Amuse. House cured salmon with melon broth. The salmon was tasty and the melon broth was very refreshing. A terrific combination.

An added item to share. Crostini topped with sea urchin, a thin layer of lardo, and sea salt. It was tasty and heavy just like last time. This time, however, I asked for a wedge of lemon and tried squeezing some lemon juice on top. I thought this was even better in bringing out the flavors and gave it a less heavy feel at the same time.

Marlin crudo with caviar and cream chosen as first course of the prix fixe. This tasted better than the last time I had it. I don't know why, but it just all came together really well for me this time.

Added crudo course. Pacific jack mackerel with eggplant caponata and cucumber on the bottom. The fish was wonderful and had less of that strong fish taste that I usually associate with the mackerel family. The flesh had a terrific firm yet melty texture. The eggplant caponata wasn't bad, I just found it unnecessary.

Lobster with creamy burrata (a cheese made from mozarella and cream). Unfortunately, the lobster-filled squid I had last time was no longer on the menu, so I chose this. This was very good, with the well-cooked lobster's sweetness going well with the light creamy cheese.

For the pasta course, this tagliatelle with king crab was just newly put on the menu. It was fresh, sweet, and light, though very simple.

Also for the pasta course, I had the lobster ravioli with mushroom and asparagus. This was still very good, but perhaps because I had a lot more lobster and crab already than last time, it didn't wow me as much. The sauce was also a little oilier than I remember.

Added an extra pasta course of the signature fusilli with red wine braised octopus and bone marrow. The picture above is of a half-portion of the a la carte selection. It's really tasty and hearty. The fusilli is so dense that my mom likened it to cavatelli, a pasta which we both love.

For our main courses, first is the seafood soup that I ordered last time I was here. The large selection of seafood is cooked separately from the soup, and all cooked perfectly. There was more broth this time and it was even better than I remembered it. I could taste many of the different components, from prawns to scallops to clams and more. The only thing I didn't like was the presence of a few little tapioca balls. I don't like that texture and don't really know what its purpose in the soup was.
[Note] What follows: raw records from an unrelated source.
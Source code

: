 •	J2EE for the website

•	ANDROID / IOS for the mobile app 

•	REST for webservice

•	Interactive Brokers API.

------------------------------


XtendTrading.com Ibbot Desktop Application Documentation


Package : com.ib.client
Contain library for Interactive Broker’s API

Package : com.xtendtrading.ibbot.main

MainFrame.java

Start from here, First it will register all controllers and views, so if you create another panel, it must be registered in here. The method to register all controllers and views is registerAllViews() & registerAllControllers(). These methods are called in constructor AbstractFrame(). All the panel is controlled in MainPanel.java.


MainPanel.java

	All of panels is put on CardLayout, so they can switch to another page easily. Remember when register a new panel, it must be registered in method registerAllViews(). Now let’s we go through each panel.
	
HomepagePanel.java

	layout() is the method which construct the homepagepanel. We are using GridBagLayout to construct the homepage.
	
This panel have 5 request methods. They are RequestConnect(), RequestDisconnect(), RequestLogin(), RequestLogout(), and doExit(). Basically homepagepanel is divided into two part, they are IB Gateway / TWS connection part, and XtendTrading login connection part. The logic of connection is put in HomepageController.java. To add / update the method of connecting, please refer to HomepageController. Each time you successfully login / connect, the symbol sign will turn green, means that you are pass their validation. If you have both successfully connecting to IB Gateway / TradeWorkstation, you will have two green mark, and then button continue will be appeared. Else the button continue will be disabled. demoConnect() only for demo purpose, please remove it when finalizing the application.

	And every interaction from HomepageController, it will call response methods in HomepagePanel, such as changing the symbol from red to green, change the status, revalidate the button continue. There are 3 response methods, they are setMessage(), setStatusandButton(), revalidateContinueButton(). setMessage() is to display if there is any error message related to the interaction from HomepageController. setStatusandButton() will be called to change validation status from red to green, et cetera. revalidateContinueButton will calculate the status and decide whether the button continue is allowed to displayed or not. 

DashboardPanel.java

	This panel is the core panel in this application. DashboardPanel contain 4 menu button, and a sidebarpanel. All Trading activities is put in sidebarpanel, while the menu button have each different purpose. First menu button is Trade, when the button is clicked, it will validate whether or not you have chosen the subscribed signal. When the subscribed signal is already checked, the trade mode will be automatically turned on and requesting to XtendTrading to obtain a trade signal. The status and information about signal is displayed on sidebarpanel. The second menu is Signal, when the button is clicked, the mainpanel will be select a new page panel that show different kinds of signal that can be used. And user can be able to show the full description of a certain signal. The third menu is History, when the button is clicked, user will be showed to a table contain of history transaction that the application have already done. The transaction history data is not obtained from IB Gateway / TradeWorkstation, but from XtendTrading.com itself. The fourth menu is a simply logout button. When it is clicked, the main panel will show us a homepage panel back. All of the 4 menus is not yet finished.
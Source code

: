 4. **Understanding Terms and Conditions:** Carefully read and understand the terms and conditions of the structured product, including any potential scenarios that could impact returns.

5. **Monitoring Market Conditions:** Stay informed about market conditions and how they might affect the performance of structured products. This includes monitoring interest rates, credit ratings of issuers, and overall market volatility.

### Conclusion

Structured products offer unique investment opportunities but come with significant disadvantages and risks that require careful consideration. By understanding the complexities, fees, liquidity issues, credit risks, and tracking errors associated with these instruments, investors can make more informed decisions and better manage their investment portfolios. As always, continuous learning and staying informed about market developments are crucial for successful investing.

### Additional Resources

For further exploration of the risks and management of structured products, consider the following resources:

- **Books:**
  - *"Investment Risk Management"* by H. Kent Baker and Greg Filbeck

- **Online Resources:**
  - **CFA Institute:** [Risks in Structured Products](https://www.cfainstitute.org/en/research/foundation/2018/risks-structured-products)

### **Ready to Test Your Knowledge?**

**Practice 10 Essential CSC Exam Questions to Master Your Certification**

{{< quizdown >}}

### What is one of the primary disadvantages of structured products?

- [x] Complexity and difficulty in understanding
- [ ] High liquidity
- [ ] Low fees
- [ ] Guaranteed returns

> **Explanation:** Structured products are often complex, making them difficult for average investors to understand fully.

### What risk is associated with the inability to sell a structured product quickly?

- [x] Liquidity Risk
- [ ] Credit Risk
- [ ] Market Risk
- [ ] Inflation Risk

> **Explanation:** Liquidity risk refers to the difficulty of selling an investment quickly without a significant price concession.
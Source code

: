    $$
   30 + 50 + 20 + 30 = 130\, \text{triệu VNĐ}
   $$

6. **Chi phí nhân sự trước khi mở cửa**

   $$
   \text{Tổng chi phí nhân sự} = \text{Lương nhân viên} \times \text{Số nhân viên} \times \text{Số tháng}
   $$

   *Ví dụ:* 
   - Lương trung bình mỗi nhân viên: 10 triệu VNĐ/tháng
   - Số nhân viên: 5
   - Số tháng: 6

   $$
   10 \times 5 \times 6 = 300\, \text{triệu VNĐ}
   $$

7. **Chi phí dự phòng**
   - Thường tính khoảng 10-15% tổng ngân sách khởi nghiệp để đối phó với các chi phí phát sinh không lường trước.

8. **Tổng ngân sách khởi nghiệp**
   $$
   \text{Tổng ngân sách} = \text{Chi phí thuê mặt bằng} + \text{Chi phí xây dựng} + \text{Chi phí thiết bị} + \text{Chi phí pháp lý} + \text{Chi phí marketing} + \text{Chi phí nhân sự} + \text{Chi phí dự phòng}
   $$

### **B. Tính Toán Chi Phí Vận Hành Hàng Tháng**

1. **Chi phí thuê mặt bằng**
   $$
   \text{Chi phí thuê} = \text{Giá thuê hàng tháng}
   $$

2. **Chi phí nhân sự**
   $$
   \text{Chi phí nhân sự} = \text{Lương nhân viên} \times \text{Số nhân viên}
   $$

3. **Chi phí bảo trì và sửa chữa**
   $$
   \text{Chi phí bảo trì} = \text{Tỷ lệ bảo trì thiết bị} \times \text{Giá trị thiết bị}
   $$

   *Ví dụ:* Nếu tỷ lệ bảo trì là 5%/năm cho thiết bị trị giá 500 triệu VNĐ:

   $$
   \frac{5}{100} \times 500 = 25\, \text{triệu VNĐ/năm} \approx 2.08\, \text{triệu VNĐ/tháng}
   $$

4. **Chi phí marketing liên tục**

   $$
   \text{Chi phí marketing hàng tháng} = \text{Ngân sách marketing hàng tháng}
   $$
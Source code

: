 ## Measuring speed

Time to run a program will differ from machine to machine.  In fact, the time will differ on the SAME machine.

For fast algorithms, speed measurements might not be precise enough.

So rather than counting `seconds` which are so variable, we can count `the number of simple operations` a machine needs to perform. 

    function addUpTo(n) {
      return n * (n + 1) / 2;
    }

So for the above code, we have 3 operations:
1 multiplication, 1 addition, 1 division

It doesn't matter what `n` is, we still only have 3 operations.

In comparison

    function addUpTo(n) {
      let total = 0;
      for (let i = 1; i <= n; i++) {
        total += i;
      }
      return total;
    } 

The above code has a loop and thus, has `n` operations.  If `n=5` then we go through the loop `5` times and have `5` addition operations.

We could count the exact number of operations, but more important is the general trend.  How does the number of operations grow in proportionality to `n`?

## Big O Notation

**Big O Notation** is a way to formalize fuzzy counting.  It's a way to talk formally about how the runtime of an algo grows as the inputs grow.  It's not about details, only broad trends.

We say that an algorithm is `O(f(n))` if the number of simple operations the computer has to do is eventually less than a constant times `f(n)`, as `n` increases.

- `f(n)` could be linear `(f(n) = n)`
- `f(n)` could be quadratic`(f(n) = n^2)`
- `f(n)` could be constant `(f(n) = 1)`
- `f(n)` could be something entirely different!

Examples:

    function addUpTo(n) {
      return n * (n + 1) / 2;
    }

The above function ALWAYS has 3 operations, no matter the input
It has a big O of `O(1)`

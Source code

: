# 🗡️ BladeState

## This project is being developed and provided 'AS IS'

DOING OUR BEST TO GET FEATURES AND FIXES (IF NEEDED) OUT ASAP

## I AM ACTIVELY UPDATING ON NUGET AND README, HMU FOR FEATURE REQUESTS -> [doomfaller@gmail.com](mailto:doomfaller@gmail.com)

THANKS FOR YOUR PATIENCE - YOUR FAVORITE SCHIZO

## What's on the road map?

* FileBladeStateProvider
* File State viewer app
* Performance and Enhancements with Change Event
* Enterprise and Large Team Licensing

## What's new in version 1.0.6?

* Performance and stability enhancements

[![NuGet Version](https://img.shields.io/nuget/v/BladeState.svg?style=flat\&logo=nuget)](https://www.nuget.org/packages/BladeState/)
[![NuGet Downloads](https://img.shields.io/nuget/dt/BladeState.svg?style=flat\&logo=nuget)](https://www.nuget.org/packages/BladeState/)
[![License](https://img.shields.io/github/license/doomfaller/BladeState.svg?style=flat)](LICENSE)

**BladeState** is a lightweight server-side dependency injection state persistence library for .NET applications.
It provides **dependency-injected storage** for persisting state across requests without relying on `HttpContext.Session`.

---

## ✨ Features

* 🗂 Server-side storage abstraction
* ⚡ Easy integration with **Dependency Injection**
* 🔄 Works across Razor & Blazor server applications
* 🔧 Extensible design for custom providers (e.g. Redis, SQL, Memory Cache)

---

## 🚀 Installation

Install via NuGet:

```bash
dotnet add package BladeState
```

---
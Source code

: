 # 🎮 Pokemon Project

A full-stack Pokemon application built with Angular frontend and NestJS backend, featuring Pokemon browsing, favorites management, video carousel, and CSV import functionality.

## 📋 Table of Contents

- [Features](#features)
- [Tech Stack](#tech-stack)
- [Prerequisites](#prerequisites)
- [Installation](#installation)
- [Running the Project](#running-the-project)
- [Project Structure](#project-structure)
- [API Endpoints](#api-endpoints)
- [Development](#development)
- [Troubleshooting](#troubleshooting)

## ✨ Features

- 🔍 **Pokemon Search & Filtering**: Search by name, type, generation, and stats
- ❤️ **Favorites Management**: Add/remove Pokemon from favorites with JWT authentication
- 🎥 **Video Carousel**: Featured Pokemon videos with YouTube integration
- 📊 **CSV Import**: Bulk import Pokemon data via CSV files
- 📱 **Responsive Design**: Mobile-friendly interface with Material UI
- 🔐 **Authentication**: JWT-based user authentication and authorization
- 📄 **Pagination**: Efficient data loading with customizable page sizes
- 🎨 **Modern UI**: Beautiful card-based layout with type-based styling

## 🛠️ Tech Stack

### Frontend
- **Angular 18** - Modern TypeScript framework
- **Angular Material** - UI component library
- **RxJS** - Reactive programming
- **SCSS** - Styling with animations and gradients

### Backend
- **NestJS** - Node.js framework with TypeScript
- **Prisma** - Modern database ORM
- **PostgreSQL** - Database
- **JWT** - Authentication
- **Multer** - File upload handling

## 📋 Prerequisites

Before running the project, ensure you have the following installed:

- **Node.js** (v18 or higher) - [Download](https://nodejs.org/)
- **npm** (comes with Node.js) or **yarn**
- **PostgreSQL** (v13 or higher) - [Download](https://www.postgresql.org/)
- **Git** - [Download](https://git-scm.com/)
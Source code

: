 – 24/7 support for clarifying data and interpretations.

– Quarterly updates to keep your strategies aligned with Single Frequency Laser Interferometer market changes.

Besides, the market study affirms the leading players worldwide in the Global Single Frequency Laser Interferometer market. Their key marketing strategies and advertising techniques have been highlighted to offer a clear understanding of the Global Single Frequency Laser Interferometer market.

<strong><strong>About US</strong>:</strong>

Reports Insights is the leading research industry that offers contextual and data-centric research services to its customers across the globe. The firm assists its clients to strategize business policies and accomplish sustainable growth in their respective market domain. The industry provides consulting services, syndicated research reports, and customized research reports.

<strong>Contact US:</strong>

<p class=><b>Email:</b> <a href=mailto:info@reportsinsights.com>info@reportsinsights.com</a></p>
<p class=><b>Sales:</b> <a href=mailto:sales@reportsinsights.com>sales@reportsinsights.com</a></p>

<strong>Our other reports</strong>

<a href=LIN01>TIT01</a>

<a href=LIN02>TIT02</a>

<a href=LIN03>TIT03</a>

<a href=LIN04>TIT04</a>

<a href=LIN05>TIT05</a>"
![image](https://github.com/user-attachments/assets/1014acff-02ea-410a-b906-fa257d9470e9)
My main course was the branzino with pancetta and brussel sprouts. The branzino was perfectly cooked and had amazing flavor. A beautiful fish flavor that just pops into your mouth. Unlike any other seabass that I've had before. It didn't really need anything else, and the pancetta and brussel sprouts were ok.

For dessert, my mom had the affogato with zabaglione gelato.

I had the torrone (almond nougat) gelato with cocoa cake and sour cherry compote. I loved the flavors, but didn't like the texture of the thin piece of cocoa cake.

While I repeated many of the same dishes from my last visit, everything was just so good. Most of the dishes I would classify as solid rather than spectacular, but the branzino was truly a revelation. The total for two including t/t was 315 because we added courses and had supplements to the prix fixe.

On our way out the hostess gave us one of these, a dense cupcake with lemon sprinkles that was really good when I took it out of the fridge the next day.